Energy revenues decline amid rising export limitations. Hence, Russia wants to sell almost three times as much foreign currency before early March.
The Russian Finance Ministry intends to sell 160.2B rubles ($2.3B) from February 7 to March 6. The budget mechanism should stop oil prices from changing too much.
The yuan is a primary asset Russia can still capitalize on by conducting sales from its wealth fund. In addition, this will cover expenses because US and European sanctions froze most of Russia’s overseas reserves. Nevertheless, the crude oil export limit hit President Vladimir Putin’s budget hard. He lost money, but it won’t hurt for a long time, due to a $45B reserve in Chinese yuan. In December, the Russian government said it was holding 310B yuan ($46B) in Chinese currency.

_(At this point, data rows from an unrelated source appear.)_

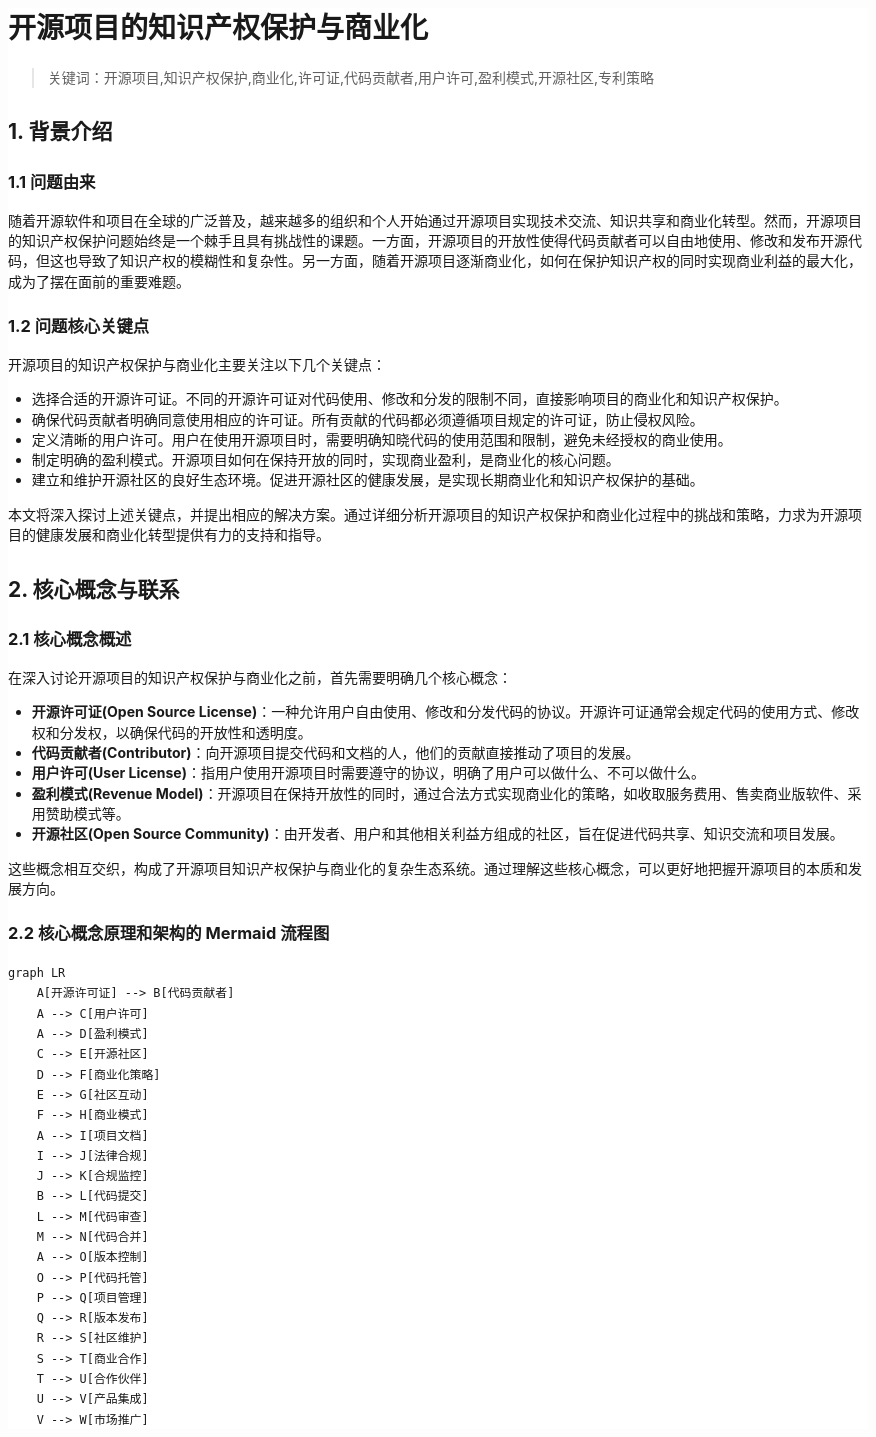                  

# 开源项目的知识产权保护与商业化

> 关键词：开源项目,知识产权保护,商业化,许可证,代码贡献者,用户许可,盈利模式,开源社区,专利策略

## 1. 背景介绍

### 1.1 问题由来

随着开源软件和项目在全球的广泛普及，越来越多的组织和个人开始通过开源项目实现技术交流、知识共享和商业化转型。然而，开源项目的知识产权保护问题始终是一个棘手且具有挑战性的课题。一方面，开源项目的开放性使得代码贡献者可以自由地使用、修改和发布开源代码，但这也导致了知识产权的模糊性和复杂性。另一方面，随着开源项目逐渐商业化，如何在保护知识产权的同时实现商业利益的最大化，成为了摆在面前的重要难题。

### 1.2 问题核心关键点

开源项目的知识产权保护与商业化主要关注以下几个关键点：

- 选择合适的开源许可证。不同的开源许可证对代码使用、修改和分发的限制不同，直接影响项目的商业化和知识产权保护。
- 确保代码贡献者明确同意使用相应的许可证。所有贡献的代码都必须遵循项目规定的许可证，防止侵权风险。
- 定义清晰的用户许可。用户在使用开源项目时，需要明确知晓代码的使用范围和限制，避免未经授权的商业使用。
- 制定明确的盈利模式。开源项目如何在保持开放的同时，实现商业盈利，是商业化的核心问题。
- 建立和维护开源社区的良好生态环境。促进开源社区的健康发展，是实现长期商业化和知识产权保护的基础。

本文将深入探讨上述关键点，并提出相应的解决方案。通过详细分析开源项目的知识产权保护和商业化过程中的挑战和策略，力求为开源项目的健康发展和商业化转型提供有力的支持和指导。

## 2. 核心概念与联系

### 2.1 核心概念概述

在深入讨论开源项目的知识产权保护与商业化之前，首先需要明确几个核心概念：

- **开源许可证(Open Source License)**：一种允许用户自由使用、修改和分发代码的协议。开源许可证通常会规定代码的使用方式、修改权和分发权，以确保代码的开放性和透明度。
- **代码贡献者(Contributor)**：向开源项目提交代码和文档的人，他们的贡献直接推动了项目的发展。
- **用户许可(User License)**：指用户使用开源项目时需要遵守的协议，明确了用户可以做什么、不可以做什么。
- **盈利模式(Revenue Model)**：开源项目在保持开放性的同时，通过合法方式实现商业化的策略，如收取服务费用、售卖商业版软件、采用赞助模式等。
- **开源社区(Open Source Community)**：由开发者、用户和其他相关利益方组成的社区，旨在促进代码共享、知识交流和项目发展。

这些概念相互交织，构成了开源项目知识产权保护与商业化的复杂生态系统。通过理解这些核心概念，可以更好地把握开源项目的本质和发展方向。

### 2.2 核心概念原理和架构的 Mermaid 流程图

```mermaid
graph LR
    A[开源许可证] --> B[代码贡献者]
    A --> C[用户许可]
    A --> D[盈利模式]
    C --> E[开源社区]
    D --> F[商业化策略]
    E --> G[社区互动]
    F --> H[商业模式]
    A --> I[项目文档]
    I --> J[法律合规]
    J --> K[合规监控]
    B --> L[代码提交]
    L --> M[代码审查]
    M --> N[代码合并]
    A --> O[版本控制]
    O --> P[代码托管]
    P --> Q[项目管理]
    Q --> R[版本发布]
    R --> S[社区维护]
    S --> T[商业合作]
    T --> U[合作伙伴]
    U --> V[产品集成]
    V --> W[市场推广]
```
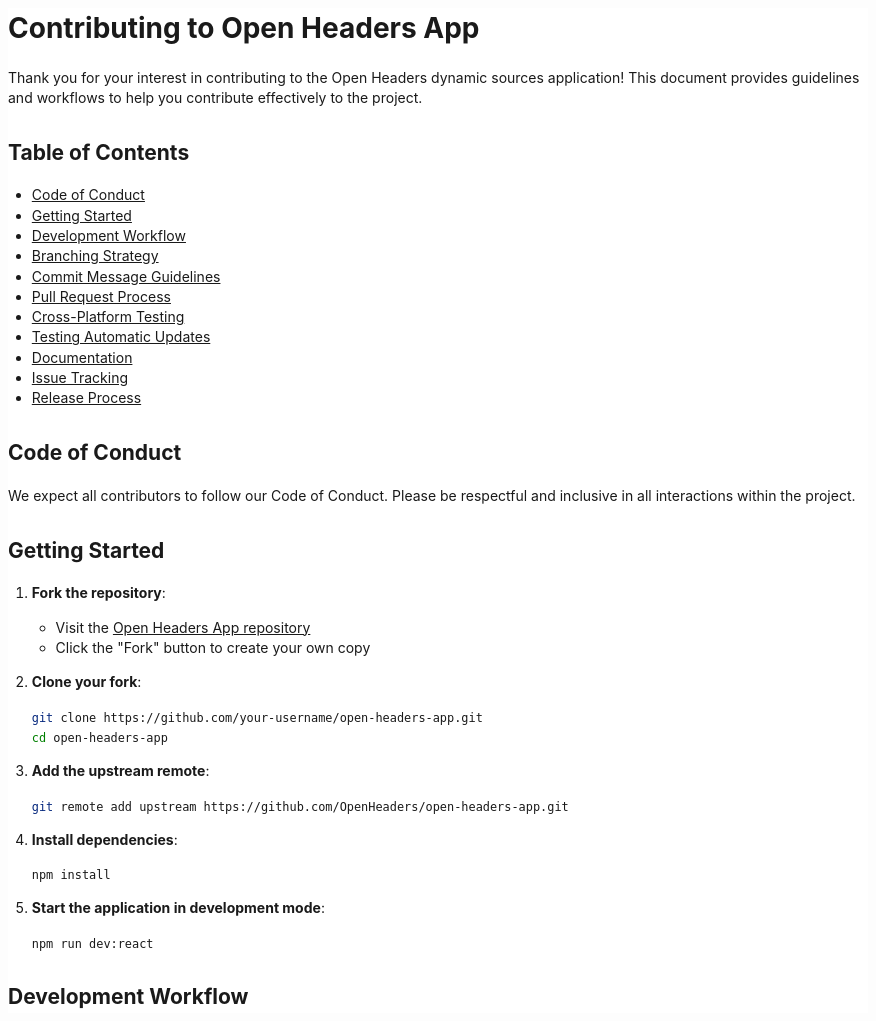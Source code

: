 # Contributing to Open Headers App

Thank you for your interest in contributing to the Open Headers dynamic sources application! This document provides guidelines and workflows to help you contribute effectively to the project.

## Table of Contents

- [Code of Conduct](#code-of-conduct)
- [Getting Started](#getting-started)
- [Development Workflow](#development-workflow)
- [Branching Strategy](#branching-strategy)
- [Commit Message Guidelines](#commit-message-guidelines)
- [Pull Request Process](#pull-request-process)
- [Cross-Platform Testing](#cross-platform-testing)
- [Testing Automatic Updates](#testing-automatic-updates)
- [Documentation](#documentation)
- [Issue Tracking](#issue-tracking)
- [Release Process](#release-process)

## Code of Conduct

We expect all contributors to follow our Code of Conduct. Please be respectful and inclusive in all interactions within the project.

## Getting Started

1. **Fork the repository**:
    - Visit the [Open Headers App repository](https://github.com/OpenHeaders/open-headers-app)
    - Click the "Fork" button to create your own copy

2. **Clone your fork**:
   ```bash
   git clone https://github.com/your-username/open-headers-app.git
   cd open-headers-app
   ```

3. **Add the upstream remote**:
   ```bash
   git remote add upstream https://github.com/OpenHeaders/open-headers-app.git
   ```

4. **Install dependencies**:
   ```bash
   npm install
   ```

5. **Start the application in development mode**:
   ```bash
   npm run dev:react
   ```

## Development Workflow
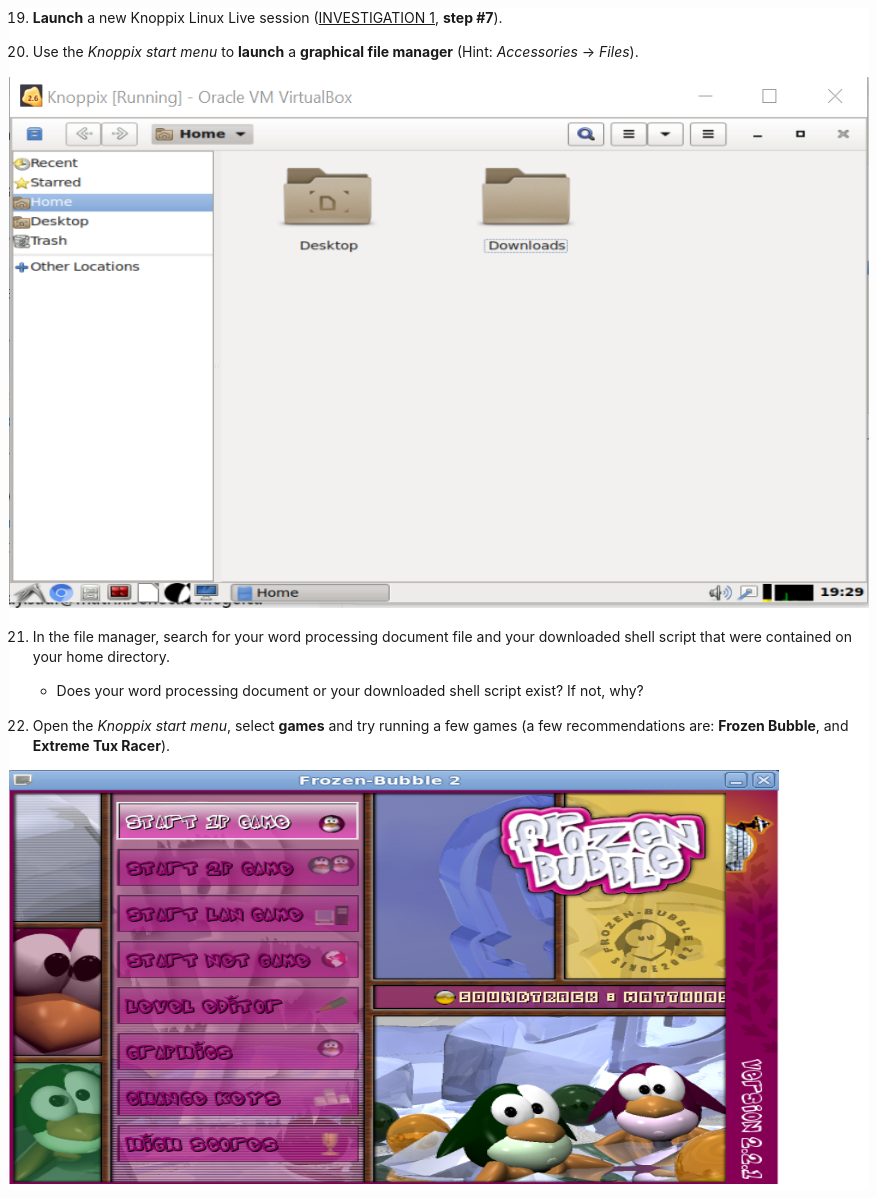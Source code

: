   19. **Launch** a new Knoppix Linux Live session ([INVESTIGATION 1](#investigation-1-booting-ubuntu-live-linux-via-virtualbox), **step \#7**).

  20. Use the _Knoppix start menu_ to **launch** a **graphical file manager**
(Hint: _Accessories_ -> _Files_).

![Knoppix File Manager](/img/Knoppix-file-manager.png)

  21. In the file manager, search for your word processing document file and your downloaded shell script that were contained on your home directory.

      - Does your word processing document or your downloaded shell script exist? If not, why?

  22. Open the _Knoppix start menu_, select **games** and try running a few games
(a few recommendations are: **Frozen Bubble**, and **Extreme Tux Racer**).

![Frozen Bubble](/img/Frozen-bubble.png)
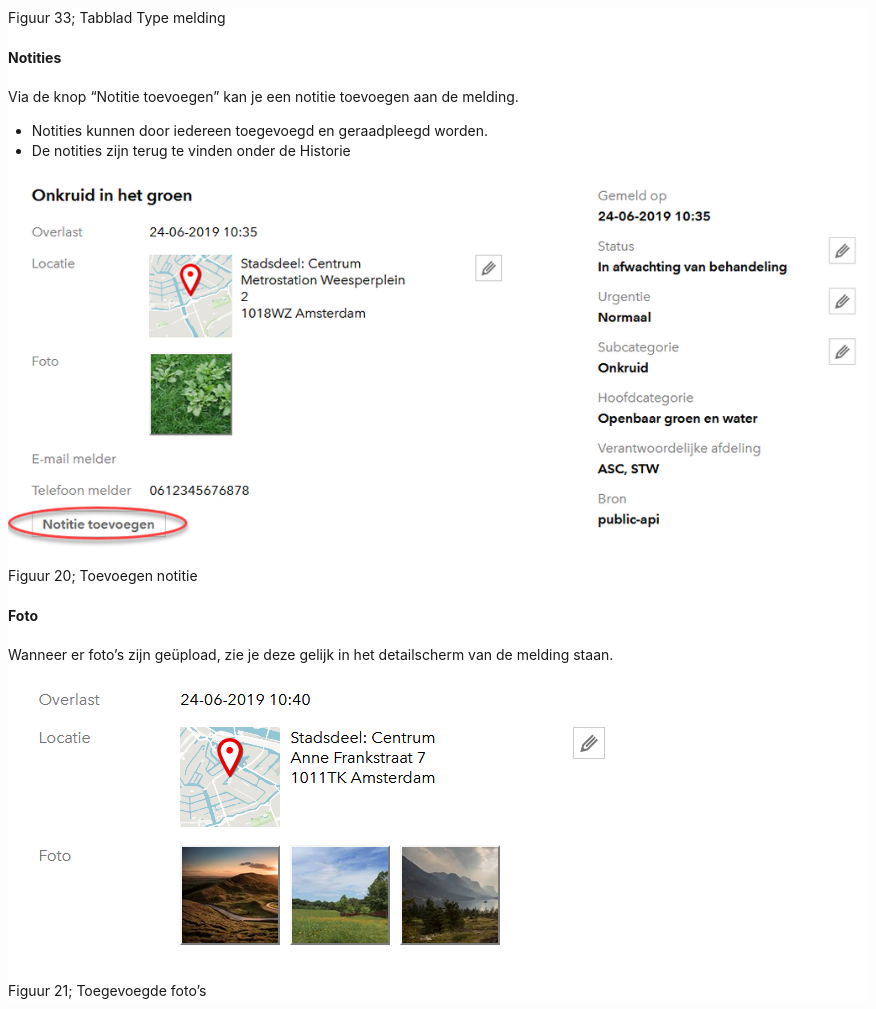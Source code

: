 Figuur 33; Tabblad Type melding

#### Notities

Via de knop “Notitie toevoegen” kan je een notitie toevoegen aan de melding.

* Notities kunnen door iedereen toegevoegd en geraadpleegd worden.
* De notities zijn terug te vinden onder de Historie

![C:\Users\kok105\AppData\Local\Temp\13\SNAGHTML215cb83.PNG](.gitbook/assets/34%20%282%29.png)

Figuur 20; Toevoegen notitie

#### Foto

Wanneer er foto’s zijn geüpload, zie je deze gelijk in het detailscherm van de melding staan.

![](.gitbook/assets/35%20%282%29.png)

Figuur 21; Toegevoegde foto’s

According to the Finance Ministry, Russia will daily sell $8.9B in foreign currency until March 6th.
Impact of announced currency sales
According to Bloomberg, the Russian sovereign wealth fund’s liquid assets will be reduced by $21B from $87B. The estimate is that sales will average $2 billion per month over the rest of the year.
It’s no surprise that FX sales are increasing. After the adoption of a price ceiling on Russia’s oil in December, the Urals discount has expanded. Second, the budget is based on pre-blast estimates of Russia’s natural gas exports, which were formulated before the Nord Stream pipeline incident.
A US-led coalition of countries, including Group Seven nations, imposed a price cap over President Putin’s invasion of Ukraine on Dec. 5. Accordingly, Russia’s key oil-export blend is trading at significant discounts. The US-led group plans to expand the program to two refined Russian oil products on February 5. Although, pricing restrictions have yet to be established.